In the vegetarian platter comprising hung shao green beans, sweet chilli potatoes, tofu with spicy Korean bean paste and assorted vegetables in chilli mustard, the first and the last dish win her over. “A dish is successful when the spices don't overtake the basic ingredient and this is what happens here. The crispiness of the beans has been retained. It's very balanced,” opines the artist. She adds in the same breath, a trifle apologetic, “Though, I am nobody to comment because not many people can survive my food. I cook rarely but when I do I am very, very particular about the right quantity of ingredients.”

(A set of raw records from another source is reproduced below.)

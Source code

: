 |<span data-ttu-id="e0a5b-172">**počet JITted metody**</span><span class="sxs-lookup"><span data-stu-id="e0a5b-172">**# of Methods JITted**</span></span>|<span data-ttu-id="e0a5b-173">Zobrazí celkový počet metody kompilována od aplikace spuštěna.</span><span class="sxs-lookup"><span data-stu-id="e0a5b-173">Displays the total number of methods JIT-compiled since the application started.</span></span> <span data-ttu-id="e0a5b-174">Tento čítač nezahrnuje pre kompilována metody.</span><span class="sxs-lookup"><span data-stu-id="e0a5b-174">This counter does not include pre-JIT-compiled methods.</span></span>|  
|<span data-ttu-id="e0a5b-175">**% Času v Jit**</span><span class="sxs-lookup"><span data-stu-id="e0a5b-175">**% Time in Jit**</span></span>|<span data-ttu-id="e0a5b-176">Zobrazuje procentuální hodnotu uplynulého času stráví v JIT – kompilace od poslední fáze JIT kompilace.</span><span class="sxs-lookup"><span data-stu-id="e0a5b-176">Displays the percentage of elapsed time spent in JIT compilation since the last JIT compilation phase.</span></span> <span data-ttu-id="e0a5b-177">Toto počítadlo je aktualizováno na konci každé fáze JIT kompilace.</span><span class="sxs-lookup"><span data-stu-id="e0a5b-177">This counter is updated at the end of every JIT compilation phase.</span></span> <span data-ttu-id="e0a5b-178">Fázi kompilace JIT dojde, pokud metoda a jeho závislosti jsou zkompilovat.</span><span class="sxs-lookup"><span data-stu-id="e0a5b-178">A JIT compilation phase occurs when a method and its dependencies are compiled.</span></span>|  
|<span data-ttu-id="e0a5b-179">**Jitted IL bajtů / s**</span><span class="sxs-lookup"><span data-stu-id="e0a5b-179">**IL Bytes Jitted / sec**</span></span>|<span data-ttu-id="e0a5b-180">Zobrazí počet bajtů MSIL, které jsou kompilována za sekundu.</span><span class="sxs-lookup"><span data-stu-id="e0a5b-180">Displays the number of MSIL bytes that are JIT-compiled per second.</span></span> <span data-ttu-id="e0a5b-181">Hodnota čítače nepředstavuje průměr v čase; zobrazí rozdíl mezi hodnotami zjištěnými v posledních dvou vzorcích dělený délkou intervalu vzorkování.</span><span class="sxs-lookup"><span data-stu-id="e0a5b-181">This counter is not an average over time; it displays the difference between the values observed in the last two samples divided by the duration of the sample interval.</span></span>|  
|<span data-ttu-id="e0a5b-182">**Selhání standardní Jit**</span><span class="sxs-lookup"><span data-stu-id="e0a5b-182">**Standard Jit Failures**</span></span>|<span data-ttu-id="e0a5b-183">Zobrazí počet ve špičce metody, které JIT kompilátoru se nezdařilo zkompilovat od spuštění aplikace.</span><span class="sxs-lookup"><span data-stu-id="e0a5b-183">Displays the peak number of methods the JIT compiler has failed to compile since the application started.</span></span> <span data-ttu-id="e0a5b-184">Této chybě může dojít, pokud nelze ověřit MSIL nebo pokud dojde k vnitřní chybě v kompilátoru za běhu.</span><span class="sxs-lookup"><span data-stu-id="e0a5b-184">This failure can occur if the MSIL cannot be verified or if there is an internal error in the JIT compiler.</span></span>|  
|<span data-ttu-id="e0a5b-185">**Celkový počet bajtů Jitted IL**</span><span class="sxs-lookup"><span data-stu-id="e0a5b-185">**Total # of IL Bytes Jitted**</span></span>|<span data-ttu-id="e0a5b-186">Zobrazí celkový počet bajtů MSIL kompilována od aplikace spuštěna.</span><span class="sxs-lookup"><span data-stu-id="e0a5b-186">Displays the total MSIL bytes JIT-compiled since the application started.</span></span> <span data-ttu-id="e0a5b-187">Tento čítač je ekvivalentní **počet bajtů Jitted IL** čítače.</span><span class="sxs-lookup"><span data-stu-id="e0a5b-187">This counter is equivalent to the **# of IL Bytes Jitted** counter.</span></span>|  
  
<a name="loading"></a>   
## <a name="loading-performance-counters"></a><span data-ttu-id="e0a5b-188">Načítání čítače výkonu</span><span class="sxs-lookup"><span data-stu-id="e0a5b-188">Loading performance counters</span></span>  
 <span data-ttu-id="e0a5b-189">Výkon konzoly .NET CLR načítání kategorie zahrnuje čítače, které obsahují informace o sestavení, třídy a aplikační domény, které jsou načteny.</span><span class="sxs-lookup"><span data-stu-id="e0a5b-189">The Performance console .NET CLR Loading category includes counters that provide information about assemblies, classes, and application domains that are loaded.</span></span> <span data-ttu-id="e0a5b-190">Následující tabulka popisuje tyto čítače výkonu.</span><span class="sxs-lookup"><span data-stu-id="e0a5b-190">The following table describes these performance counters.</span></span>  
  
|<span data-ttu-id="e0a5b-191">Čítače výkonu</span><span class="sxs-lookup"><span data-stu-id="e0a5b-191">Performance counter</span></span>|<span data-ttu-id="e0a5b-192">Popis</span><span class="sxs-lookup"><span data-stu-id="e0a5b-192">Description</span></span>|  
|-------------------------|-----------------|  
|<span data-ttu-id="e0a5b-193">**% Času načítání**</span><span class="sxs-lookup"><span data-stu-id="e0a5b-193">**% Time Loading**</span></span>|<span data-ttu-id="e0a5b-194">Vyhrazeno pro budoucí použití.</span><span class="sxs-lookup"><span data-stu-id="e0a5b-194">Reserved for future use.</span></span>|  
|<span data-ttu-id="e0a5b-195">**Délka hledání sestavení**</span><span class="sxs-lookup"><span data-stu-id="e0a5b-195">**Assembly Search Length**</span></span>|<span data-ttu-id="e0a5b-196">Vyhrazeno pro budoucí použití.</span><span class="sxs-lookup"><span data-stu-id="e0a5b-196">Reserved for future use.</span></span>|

She started collecting her doodles and scribbles after she visited a similar exhibition of K.G. Subramanyan in the 1980s. “A lot of people scribble or doodle while talking, but since an artist is trained it takes a certain shape. It's just a useless sketch but a possibility of an idea which could be developed. Plate-making is a process when you are working on it again and again; it loses spontaneity. So, a sketch gives you that joy of spontaneity. But not always does a sketch precede a final work.”

Sipping her refreshing cocktail, berry patch, Sud reveals that many of the sketches in the ongoing show are from her college days at College of Art, Delhi, where she studied and later taught as well. The “Jam and Pickle” series, for instance, was made when she was teaching at the art college. Women (mixed media on paper) painted trapped inside jars of pickles and jams are the artist's reflections on male prejudices. “The teaching staff had very few women, and the male teachers had a condescending attitude towards us,” she recalls. Another work she chooses to talk about from a mélange of self-portraits, portraits of her father and leaves from her sketchbook is a water colour done on rice paper. “I had brought rice paper from China. It is difficult to handle, so I wanted to try it. I drew a nude female figure casually lying with her legs crossed — I had a Nepali woman model for me— and as expected the colours smudged and I was very unhappy. So, I crumpled it and threw it away. Next morning, when I went to the studio, I picked it up and realised it's not all that bad. So, I ironed it and kept it back.”

The main course, comprising spicy yaki soba noodles, kaprow kai with garlic fried rice, tofu kimchi chigae, a classic from the Korean kitchen, mixed vegetables with chilli mustard sauce etc., too gets an approval, but it is for the last part of the meal she is secretly waiting for. Sud is a chocoholic. “The best chocolate cakes I have had so far were in Austria, made by artist Krishna Reddy's mother-in-law.” Here out of chocolate sushi, Philadelphia carrot cake and velvet cake, the last one is the clear winner and an offer to have jasmine tea is turned down. One, she is particular about tea and, second, she wants the taste to linger on.